Neither the government nor the ruling Law and Justice (PiS) party have plans to speed up the end of hard coal production in Poland, the Polish state assets minister has said.
“There is a social agreement under which coal mining is to be phased out by 2049,” Jacek Sasin told reporters in Zabrze, southern Poland, on Monday.
Sasin made the statement after a meeting with a group of signatories of the social contract concerning the future of hard coal in Poland.
“Let me declare on behalf of the government and the ruling party that the social agreement will be fully implemented,” Sasin said, adding that neither the government nor PiS had any plans to accelerate the process of the country’s departure from coal.
Having admitted that many questions had recently been asked and a number of mix-ups had occurred, Sasin said that the meeting served “to clear up all doubts which had appeared.”
“Coal will continue as the foundation of Poland’s power generation for a long time,” the minister concluded.
Poland is still heavily reliant on fossil fuels, especially coal, and opposes the fast-tracking of the EU’s green agenda. Warsaw argues it needs many more years to switch to green energy sources as it struggles with the legacies of the communist regime before 1989 that promoted coal mining and coal-fired power plants.

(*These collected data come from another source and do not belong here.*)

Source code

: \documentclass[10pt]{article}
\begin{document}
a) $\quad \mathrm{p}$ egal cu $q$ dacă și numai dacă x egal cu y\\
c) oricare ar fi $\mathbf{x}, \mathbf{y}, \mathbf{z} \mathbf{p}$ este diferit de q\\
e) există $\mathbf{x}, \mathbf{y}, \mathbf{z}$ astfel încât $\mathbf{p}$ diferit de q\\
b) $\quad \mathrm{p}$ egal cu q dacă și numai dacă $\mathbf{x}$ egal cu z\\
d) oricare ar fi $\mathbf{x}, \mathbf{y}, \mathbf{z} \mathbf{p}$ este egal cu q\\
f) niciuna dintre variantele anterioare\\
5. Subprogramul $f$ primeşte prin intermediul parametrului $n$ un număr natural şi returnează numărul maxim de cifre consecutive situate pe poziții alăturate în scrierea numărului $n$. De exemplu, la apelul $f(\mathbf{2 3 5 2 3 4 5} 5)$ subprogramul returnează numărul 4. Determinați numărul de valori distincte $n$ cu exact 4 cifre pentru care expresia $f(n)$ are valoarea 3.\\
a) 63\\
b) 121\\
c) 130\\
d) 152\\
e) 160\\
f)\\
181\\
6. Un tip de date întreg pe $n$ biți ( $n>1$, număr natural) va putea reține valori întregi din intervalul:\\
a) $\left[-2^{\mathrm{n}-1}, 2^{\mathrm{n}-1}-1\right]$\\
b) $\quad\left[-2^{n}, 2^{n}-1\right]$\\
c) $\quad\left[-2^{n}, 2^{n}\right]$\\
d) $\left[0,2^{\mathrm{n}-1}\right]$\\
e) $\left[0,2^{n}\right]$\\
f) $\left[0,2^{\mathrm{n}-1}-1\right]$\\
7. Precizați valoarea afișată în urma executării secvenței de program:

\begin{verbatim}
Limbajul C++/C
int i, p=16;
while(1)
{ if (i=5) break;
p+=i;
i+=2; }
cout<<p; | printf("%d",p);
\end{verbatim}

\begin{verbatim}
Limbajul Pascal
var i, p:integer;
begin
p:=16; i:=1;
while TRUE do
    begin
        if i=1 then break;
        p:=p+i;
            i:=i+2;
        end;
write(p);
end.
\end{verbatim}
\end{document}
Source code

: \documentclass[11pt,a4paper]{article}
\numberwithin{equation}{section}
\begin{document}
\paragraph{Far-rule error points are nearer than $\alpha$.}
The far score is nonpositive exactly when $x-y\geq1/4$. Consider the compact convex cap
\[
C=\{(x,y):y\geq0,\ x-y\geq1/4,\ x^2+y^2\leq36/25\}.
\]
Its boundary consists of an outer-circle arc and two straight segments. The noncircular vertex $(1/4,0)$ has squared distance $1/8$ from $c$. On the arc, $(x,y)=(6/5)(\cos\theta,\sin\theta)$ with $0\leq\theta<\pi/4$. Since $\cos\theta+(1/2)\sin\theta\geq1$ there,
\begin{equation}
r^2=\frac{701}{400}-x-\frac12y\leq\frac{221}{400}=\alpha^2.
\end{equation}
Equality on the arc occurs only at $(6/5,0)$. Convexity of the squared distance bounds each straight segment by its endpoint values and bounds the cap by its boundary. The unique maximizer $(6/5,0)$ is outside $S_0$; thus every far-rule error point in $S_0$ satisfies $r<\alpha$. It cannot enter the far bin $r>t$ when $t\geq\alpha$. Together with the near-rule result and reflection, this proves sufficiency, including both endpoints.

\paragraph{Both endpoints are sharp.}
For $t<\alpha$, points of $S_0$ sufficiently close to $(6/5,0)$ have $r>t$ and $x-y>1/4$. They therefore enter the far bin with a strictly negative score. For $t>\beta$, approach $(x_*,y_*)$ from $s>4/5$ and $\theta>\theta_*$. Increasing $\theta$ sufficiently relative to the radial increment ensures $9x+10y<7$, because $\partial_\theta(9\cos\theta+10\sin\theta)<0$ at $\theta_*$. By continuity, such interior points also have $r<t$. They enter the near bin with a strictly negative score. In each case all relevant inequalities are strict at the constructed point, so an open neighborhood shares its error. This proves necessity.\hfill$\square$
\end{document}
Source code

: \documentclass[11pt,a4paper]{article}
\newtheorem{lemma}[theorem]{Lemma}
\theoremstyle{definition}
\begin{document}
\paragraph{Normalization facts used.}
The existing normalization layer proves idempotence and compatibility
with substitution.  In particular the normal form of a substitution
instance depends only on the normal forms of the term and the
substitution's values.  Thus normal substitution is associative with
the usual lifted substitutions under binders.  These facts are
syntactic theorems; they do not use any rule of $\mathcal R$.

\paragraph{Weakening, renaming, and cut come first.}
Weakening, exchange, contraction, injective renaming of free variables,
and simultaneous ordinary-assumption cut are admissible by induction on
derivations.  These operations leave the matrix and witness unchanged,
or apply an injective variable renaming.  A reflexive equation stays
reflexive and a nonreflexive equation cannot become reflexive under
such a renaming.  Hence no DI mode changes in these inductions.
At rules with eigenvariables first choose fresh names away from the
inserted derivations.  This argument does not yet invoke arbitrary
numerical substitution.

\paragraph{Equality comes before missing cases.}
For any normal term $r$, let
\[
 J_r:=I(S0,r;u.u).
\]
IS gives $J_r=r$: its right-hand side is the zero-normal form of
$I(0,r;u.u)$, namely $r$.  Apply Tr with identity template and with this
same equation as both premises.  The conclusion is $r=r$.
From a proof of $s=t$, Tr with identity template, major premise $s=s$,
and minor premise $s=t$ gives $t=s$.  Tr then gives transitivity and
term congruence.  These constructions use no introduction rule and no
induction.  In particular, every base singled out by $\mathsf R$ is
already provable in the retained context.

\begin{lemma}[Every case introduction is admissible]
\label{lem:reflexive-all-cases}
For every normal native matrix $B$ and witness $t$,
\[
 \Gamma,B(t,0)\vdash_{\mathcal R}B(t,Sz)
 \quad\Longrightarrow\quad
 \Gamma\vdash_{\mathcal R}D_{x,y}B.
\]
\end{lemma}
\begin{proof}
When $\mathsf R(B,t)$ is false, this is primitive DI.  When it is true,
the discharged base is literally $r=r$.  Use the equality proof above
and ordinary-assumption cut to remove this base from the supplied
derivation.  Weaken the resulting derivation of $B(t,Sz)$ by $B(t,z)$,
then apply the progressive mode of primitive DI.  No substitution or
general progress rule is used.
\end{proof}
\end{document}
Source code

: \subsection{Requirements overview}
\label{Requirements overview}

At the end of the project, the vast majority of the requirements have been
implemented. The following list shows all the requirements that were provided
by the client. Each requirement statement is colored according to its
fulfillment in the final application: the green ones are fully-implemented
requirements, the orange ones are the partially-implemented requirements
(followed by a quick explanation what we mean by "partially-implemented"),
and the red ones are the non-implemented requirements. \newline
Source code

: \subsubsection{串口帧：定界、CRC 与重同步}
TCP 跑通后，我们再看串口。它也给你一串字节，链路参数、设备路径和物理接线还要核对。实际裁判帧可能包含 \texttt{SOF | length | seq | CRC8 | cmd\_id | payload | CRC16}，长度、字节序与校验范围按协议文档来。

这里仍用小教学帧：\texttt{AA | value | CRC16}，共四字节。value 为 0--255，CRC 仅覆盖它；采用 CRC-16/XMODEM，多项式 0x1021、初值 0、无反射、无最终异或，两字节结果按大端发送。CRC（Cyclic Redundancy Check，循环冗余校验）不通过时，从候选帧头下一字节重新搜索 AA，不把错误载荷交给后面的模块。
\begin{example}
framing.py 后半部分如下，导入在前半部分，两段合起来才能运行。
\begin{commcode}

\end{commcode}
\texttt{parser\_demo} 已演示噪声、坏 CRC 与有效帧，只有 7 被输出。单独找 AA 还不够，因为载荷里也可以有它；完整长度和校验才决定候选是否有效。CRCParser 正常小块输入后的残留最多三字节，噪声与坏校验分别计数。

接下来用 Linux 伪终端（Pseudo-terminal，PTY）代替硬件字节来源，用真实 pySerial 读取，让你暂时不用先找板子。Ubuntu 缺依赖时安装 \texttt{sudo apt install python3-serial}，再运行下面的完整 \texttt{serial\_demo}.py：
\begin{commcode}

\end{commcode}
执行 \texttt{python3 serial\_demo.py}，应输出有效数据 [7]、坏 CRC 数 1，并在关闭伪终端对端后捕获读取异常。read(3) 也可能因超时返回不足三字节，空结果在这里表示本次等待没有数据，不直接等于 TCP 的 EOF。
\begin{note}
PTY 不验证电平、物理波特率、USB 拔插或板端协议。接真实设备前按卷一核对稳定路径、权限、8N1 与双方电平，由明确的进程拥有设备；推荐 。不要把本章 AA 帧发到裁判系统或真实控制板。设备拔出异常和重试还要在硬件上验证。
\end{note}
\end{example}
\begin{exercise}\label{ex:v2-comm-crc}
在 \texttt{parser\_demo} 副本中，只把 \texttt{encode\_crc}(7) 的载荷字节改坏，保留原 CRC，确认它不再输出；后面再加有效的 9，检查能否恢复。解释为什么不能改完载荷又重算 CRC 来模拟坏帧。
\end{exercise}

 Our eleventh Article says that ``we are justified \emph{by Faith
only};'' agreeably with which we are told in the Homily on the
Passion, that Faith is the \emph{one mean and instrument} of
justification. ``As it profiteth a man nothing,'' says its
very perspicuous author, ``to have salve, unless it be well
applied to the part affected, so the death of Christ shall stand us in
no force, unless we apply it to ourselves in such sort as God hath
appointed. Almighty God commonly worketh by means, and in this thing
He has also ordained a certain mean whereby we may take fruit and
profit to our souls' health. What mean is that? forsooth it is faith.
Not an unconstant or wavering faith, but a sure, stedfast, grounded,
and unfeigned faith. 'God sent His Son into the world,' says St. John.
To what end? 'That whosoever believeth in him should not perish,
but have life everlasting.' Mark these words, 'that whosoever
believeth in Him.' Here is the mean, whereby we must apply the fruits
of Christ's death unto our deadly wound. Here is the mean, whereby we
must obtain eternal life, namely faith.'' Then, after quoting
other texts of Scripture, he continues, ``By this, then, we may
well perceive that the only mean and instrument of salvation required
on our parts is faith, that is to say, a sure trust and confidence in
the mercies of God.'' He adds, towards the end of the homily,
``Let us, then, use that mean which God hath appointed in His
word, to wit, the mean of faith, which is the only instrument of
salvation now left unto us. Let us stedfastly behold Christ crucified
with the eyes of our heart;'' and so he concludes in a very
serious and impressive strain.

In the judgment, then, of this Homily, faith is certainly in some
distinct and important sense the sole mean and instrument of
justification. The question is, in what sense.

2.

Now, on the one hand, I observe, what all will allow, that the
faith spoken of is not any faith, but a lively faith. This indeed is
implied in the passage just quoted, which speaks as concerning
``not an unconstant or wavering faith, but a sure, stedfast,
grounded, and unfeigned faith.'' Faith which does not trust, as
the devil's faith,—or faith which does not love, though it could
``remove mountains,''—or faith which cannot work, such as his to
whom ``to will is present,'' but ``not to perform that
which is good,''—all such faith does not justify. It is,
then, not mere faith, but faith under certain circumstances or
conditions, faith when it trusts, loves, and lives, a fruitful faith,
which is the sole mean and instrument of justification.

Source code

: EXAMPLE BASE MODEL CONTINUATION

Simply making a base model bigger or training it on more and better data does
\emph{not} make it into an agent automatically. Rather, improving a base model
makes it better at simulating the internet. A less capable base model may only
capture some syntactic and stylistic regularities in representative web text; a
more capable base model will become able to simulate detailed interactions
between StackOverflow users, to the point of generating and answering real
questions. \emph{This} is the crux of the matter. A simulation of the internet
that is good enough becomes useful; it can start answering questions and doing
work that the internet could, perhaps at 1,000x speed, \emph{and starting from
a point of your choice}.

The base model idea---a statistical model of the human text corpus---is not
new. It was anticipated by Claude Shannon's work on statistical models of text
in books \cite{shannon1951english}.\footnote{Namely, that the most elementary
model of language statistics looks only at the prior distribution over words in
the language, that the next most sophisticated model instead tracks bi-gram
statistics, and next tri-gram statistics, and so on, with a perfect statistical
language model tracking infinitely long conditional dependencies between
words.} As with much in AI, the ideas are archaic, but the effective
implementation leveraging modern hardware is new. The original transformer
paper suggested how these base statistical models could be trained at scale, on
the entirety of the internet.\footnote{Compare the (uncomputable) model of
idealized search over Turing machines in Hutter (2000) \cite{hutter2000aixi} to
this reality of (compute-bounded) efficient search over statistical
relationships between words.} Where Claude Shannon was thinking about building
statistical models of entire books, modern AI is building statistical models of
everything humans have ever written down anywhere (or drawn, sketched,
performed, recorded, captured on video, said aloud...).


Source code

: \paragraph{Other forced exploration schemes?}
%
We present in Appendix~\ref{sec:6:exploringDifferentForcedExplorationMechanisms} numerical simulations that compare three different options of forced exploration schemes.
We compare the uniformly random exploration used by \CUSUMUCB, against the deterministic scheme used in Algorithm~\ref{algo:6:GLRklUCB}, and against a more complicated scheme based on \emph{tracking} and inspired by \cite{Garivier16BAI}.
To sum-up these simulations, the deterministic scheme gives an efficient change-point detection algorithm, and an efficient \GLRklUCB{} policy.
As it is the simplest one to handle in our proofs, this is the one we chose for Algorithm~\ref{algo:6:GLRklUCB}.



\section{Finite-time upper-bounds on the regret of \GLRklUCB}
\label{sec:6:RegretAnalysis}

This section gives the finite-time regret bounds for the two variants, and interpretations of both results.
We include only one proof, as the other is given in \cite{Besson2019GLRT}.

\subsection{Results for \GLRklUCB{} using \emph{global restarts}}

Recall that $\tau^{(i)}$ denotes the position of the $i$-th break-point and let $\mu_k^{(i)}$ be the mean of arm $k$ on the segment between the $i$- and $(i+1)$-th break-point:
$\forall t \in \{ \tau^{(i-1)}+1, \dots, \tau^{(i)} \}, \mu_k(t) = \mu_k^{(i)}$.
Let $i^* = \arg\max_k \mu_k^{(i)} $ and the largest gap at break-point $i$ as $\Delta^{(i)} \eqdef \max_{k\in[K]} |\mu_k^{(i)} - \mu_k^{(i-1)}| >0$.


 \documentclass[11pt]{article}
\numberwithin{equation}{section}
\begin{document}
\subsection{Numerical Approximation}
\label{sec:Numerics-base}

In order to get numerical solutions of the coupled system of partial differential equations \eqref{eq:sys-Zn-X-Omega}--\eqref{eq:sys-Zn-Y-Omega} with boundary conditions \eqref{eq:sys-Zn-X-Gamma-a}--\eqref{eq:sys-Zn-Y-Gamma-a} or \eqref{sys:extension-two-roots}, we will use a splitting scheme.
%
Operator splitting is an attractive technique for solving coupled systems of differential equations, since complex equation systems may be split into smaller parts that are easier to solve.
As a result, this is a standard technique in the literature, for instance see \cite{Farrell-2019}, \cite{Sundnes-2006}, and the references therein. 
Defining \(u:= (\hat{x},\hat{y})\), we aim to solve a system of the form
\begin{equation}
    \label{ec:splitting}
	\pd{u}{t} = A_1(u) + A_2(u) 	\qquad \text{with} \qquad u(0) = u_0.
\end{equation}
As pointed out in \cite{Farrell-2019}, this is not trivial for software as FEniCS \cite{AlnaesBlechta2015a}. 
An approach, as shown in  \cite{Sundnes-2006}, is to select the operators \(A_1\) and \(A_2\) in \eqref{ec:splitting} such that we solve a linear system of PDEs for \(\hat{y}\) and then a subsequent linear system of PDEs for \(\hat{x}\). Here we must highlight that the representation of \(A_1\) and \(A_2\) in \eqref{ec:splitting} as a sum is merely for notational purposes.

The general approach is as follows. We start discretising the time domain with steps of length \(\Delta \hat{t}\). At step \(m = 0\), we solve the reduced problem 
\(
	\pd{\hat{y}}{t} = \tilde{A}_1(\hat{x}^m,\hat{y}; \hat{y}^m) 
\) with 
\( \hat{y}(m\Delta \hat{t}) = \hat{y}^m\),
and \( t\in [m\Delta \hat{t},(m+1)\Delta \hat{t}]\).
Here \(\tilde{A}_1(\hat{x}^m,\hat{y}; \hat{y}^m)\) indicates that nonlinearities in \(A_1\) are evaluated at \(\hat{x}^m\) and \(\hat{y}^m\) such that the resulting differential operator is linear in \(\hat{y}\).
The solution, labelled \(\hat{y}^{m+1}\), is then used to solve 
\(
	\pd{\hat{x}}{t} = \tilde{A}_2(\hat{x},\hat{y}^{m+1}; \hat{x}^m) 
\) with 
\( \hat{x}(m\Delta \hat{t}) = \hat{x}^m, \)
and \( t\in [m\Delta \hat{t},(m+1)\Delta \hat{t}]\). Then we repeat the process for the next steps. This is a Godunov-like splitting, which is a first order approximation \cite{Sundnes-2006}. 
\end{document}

In April, the European Parliament approved key pieces of legislation that are part of the Fit for 55 in 2030 package. This is the EU’s plan to reduce greenhouse gas emissions by at least 55 percent by 2030 compared to 1990 levels and reach climate neutrality by 2050.
The Polish coal mining industry employs about 75,000 people and mining unions are still strong enough to exert significant pressure on any government when it comes to energy policy.